It was written, everybody knew, it’s the nth move by GM Lebron (none of them successfull, ever), still is great to see this guy getting to play with his son
It was written, everybody knew, it’s the nth move by GM Lebron (none of them successfull, ever), still is great to see this guy getting to play with his son
I think that’s relatively common for second round picks. I know Austin Reeves did something similar.
how does that help? doesn’t the nba team who drafts them retain the rights til they come to the nba?
I think you can re-enter the draft the following year in hopes of getting picked by another team. So if a player says I’m not playing for you, most teams probably don’t want to waste a pick on a player they’ll never get.

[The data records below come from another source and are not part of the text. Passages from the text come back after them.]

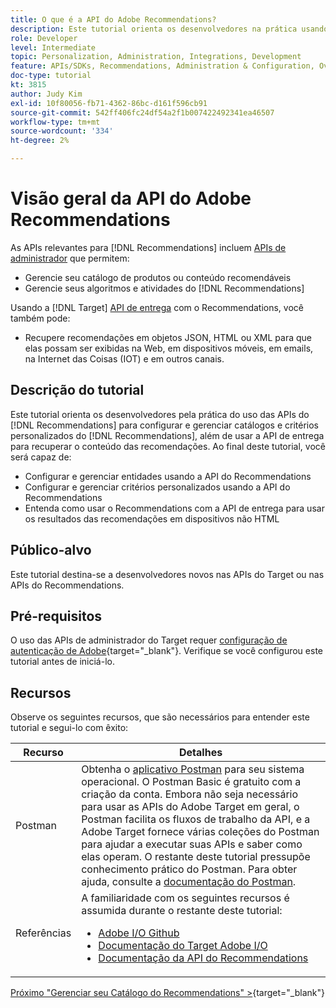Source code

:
 ```yaml
---
title: O que é a API do Adobe Recommendations?
description: Este tutorial orienta os desenvolvedores na prática usando as APIs do Adobe Target Recommendations para configurar e gerenciar catálogos e critérios personalizados do Recommendations, bem como usar a API de entrega para recuperar o conteúdo das recomendações.
role: Developer
level: Intermediate
topic: Personalization, Administration, Integrations, Development
feature: APIs/SDKs, Recommendations, Administration & Configuration, Overview
doc-type: tutorial
kt: 3815
author: Judy Kim
exl-id: 10f80056-fb71-4362-86bc-d161f596cb91
source-git-commit: 542ff406fc24df54a2f1b007422492341ea46507
workflow-type: tm+mt
source-wordcount: '334'
ht-degree: 2%

---
```


# Visão geral da API do Adobe Recommendations

As APIs relevantes para [!DNL Recommendations] incluem [APIs de administrador](https://experienceleague.adobe.com/docs/target/using/apis/api-overview.html?lang=pt-BR) que permitem:

* Gerencie seu catálogo de produtos ou conteúdo recomendáveis
* Gerencie seus algoritmos e atividades do [!DNL Recommendations]

Usando a [!DNL Target] [API de entrega](https://experienceleague.adobe.com/docs/target/using/apis/api-overview.html?lang=pt-BR) com o Recommendations, você também pode:

* Recupere recomendações em objetos JSON, HTML ou XML para que elas possam ser exibidas na Web, em dispositivos móveis, em emails, na Internet das Coisas (IOT) e em outros canais.

## Descrição do tutorial

Este tutorial orienta os desenvolvedores pela prática do uso das APIs do [!DNL Recommendations] para configurar e gerenciar catálogos e critérios personalizados do [!DNL Recommendations], além de usar a API de entrega para recuperar o conteúdo das recomendações. Ao final deste tutorial, você será capaz de:

* Configurar e gerenciar entidades usando a API do Recommendations
* Configurar e gerenciar critérios personalizados usando a API do Recommendations
* Entenda como usar o Recommendations com a API de entrega para usar os resultados das recomendações em dispositivos não HTML

## Público-alvo

Este tutorial destina-se a desenvolvedores novos nas APIs do Target ou nas APIs do Recommendations.

## Pré-requisitos

O uso das APIs de administrador do Target requer [configuração de autenticação de Adobe](https://experienceleague.adobe.com/docs/target-dev/developer/api/configure-authentication.html?lang=pt-BR){target="_blank"}. Verifique se você configurou este tutorial antes de iniciá-lo.

## Recursos

Observe os seguintes recursos, que são necessários para entender este tutorial e segui-lo com êxito:

| Recurso | Detalhes |
| --- | --- |
| Postman | Obtenha o [aplicativo Postman](https://www.postman.com/downloads/) para seu sistema operacional. O Postman Basic é gratuito com a criação da conta. Embora não seja necessário para usar as APIs do Adobe Target em geral, o Postman facilita os fluxos de trabalho da API, e a Adobe Target fornece várias coleções do Postman para ajudar a executar suas APIs e saber como elas operam. O restante deste tutorial pressupõe conhecimento prático do Postman. Para obter ajuda, consulte a [documentação do Postman](https://learning.getpostman.com/). |
| Referências | A familiaridade com os seguintes recursos é assumida durante o restante deste tutorial:<UL><li>[Adobe I/O Github](https://github.com/adobeio)</li><li>[Documentação do Target Adobe I/O](https://developers.adobetarget.com/api/#introduction)</li><li>[Documentação da API do Recommendations](https://developers.adobetarget.com/api/recommendations/)</li></ul> |

[Próximo &quot;Gerenciar seu Catálogo do Recommendations&quot; >](https://experienceleague.adobe.com/docs/target-dev/developer/api/recommendations-api/manage-catalog.html?lang=pt-BR){target="_blank"}

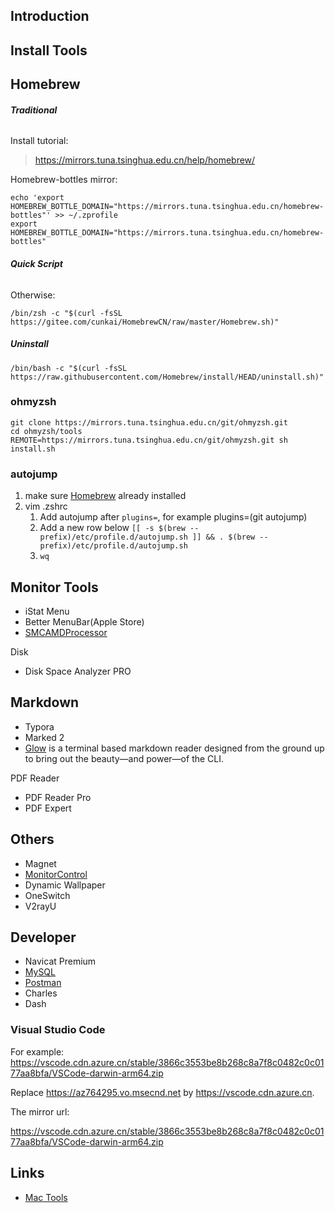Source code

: ## Introduction

## Install Tools

## Homebrew

<!-- tabs:start -->

###### **Traditional**

Install tutorial:

> https://mirrors.tuna.tsinghua.edu.cn/help/homebrew/

Homebrew-bottles mirror:

```shell
echo 'export HOMEBREW_BOTTLE_DOMAIN="https://mirrors.tuna.tsinghua.edu.cn/homebrew-bottles"' >> ~/.zprofile
export HOMEBREW_BOTTLE_DOMAIN="https://mirrors.tuna.tsinghua.edu.cn/homebrew-bottles"
```

###### **Quick Script**

Otherwise:

```shell
/bin/zsh -c "$(curl -fsSL https://gitee.com/cunkai/HomebrewCN/raw/master/Homebrew.sh)"
```


##### **Uninstall**

```shell
/bin/bash -c "$(curl -fsSL https://raw.githubusercontent.com/Homebrew/install/HEAD/uninstall.sh)"
```

<!-- tabs:end -->

### ohmyzsh

```shell
git clone https://mirrors.tuna.tsinghua.edu.cn/git/ohmyzsh.git
cd ohmyzsh/tools
REMOTE=https://mirrors.tuna.tsinghua.edu.cn/git/ohmyzsh.git sh install.sh
```

### autojump

1. make sure [Homebrew](/docs/CS/OS/mac/Tools/Software.md?id=Homebrew) already installed
2. vim .zshrc
   1. Add autojump after `plugins=`, for example plugins=(git autojump)
   2. Add a new row below `[[ -s $(brew --prefix)/etc/profile.d/autojump.sh ]] && . $(brew --prefix)/etc/profile.d/autojump.sh`
   3. `wq`

## Monitor Tools

- iStat Menu
- Better MenuBar(Apple Store)
- [SMCAMDProcessor](https://github.com/trulyspinach/SMCAMDProcessor)

Disk

- Disk Space Analyzer PRO

## Markdown

- Typora
- Marked 2
- [Glow](https://github.com/charmbracelet/glow) is a terminal based markdown reader designed from the ground up to bring out the beauty—and power—of the CLI.

PDF Reader

- PDF Reader Pro
- PDF Expert

## Others

- Magnet
- [MonitorControl](https://github.com/MonitorControl/MonitorControl)
- Dynamic Wallpaper
- OneSwitch
- V2rayU

## Developer

- Navicat Premium
- [MySQL](https://dev.mysql.com/downloads/mysql/)
- [Postman](https://www.postman.com/downloads/?utm_source=postman-home)
- Charles
- Dash

### Visual Studio Code

For example: https://vscode.cdn.azure.cn/stable/3866c3553be8b268c8a7f8c0482c0c0177aa8bfa/VSCode-darwin-arm64.zip

Replace https://az764295.vo.msecnd.net by https://vscode.cdn.azure.cn.

The mirror url:

https://vscode.cdn.azure.cn/stable/3866c3553be8b268c8a7f8c0482c0c0177aa8bfa/VSCode-darwin-arm64.zip

## Links

- [Mac Tools](/docs/CS/OS/mac/Tools/Tools.md)
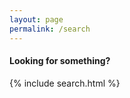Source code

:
 ```yaml
---
layout: page
permalink: /search
---
```


#### Looking for something?

{% include search.html %}
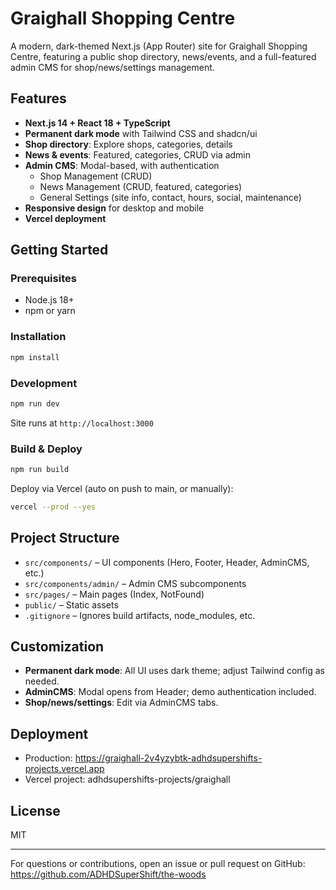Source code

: # Graighall Shopping Centre

A modern, dark-themed Next.js (App Router) site for Graighall Shopping Centre, featuring a public shop directory, news/events, and a full-featured admin CMS for shop/news/settings management.

## Features
- **Next.js 14 + React 18 + TypeScript**
- **Permanent dark mode** with Tailwind CSS and shadcn/ui
- **Shop directory**: Explore shops, categories, details
- **News & events**: Featured, categories, CRUD via admin
- **Admin CMS**: Modal-based, with authentication
  - Shop Management (CRUD)
  - News Management (CRUD, featured, categories)
  - General Settings (site info, contact, hours, social, maintenance)
- **Responsive design** for desktop and mobile
- **Vercel deployment**

## Getting Started

### Prerequisites
- Node.js 18+
- npm or yarn

### Installation
```bash
npm install
```

### Development
```bash
npm run dev
```
Site runs at `http://localhost:3000`

### Build & Deploy
```bash
npm run build
```
Deploy via Vercel (auto on push to main, or manually):
```bash
vercel --prod --yes
```

## Project Structure
- `src/components/` – UI components (Hero, Footer, Header, AdminCMS, etc.)
- `src/components/admin/` – Admin CMS subcomponents
- `src/pages/` – Main pages (Index, NotFound)
- `public/` – Static assets
- `.gitignore` – Ignores build artifacts, node_modules, etc.

## Customization
- **Permanent dark mode**: All UI uses dark theme; adjust Tailwind config as needed.
- **AdminCMS**: Modal opens from Header; demo authentication included.
- **Shop/news/settings**: Edit via AdminCMS tabs.

## Deployment
- Production: https://graighall-2v4yzybtk-adhdsupershifts-projects.vercel.app
- Vercel project: adhdsupershifts-projects/graighall

## License
MIT

---
For questions or contributions, open an issue or pull request on GitHub: https://github.com/ADHDSuperShift/the-woods

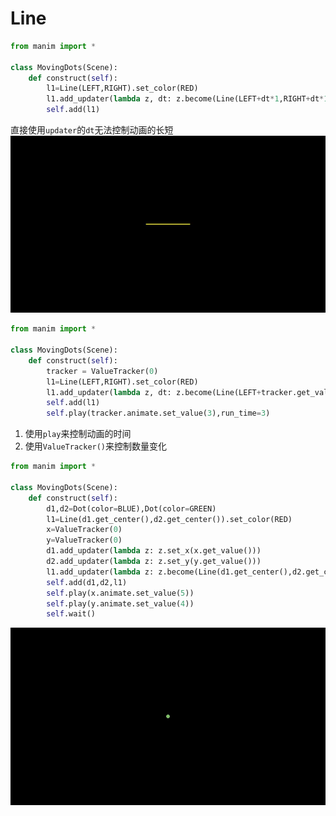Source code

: # Line



```python
from manim import *

class MovingDots(Scene):
    def construct(self):
        l1=Line(LEFT,RIGHT).set_color(RED)
        l1.add_updater(lambda z, dt: z.become(Line(LEFT+dt*1,RIGHT+dt*1).set_color(YELLOW)))
        self.add(l1)
```
直接使用`updater`的`dt`无法控制动画的长短
![](./manim_mobject_Line/2.gif)


```python
from manim import *

class MovingDots(Scene):
    def construct(self):
        tracker = ValueTracker(0)
        l1=Line(LEFT,RIGHT).set_color(RED)
        l1.add_updater(lambda z, dt: z.become(Line(LEFT+tracker.get_value(),RIGHT+tracker.get_value())))
        self.add(l1)
        self.play(tracker.animate.set_value(3),run_time=3)
```
1. 使用`play`来控制动画的时间
2. 使用`ValueTracker()`来控制数量变化



[](./manim_mobject_Line/3.gif)






```python
from manim import *

class MovingDots(Scene):
    def construct(self):
        d1,d2=Dot(color=BLUE),Dot(color=GREEN)
        l1=Line(d1.get_center(),d2.get_center()).set_color(RED)
        x=ValueTracker(0)
        y=ValueTracker(0)
        d1.add_updater(lambda z: z.set_x(x.get_value()))
        d2.add_updater(lambda z: z.set_y(y.get_value()))
        l1.add_updater(lambda z: z.become(Line(d1.get_center(),d2.get_center())))
        self.add(d1,d2,l1)
        self.play(x.animate.set_value(5))
        self.play(y.animate.set_value(4))
        self.wait()
```


![](./manim_mobject_Line/1.gif)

For players there is no benefit to being drafted early in second round vs going undeafted. Only first round picks are subject to the rookie scale, everyone else can get paid as much or little as they can negotiate. So theoretically the last pick in the draft or someone undrafted all together can get paid more than the first pick.
I don’t think that’s true, that defeats the entire purpose of the draft. If a team selects a player they retain the draft rights forever unless the rights are traded. but yes teams generally try to avoid hostile players for other reasons, it’s usually not worth the hassle.
https://atlhawksfanatic.github.io/NBA-CBA/player-eligibility-and-nba-draft.html
This is what I found about the topic but IDK how accurate it is.
that’s only if they don’t play any ball in that time. if they play in college or overseas the clock stops, per #49 here:
http://cbafaq.com/salarycap.htm#Q49
Is this up to date? It seems it was last updated for the 22-23 season before the newest cba took effect.
i seriously doubt this stuff has changed that much. it would essentially do away with the whole “draft and stash” strategy for overseas players which i’m pretty sure would have been talked about a lot by now.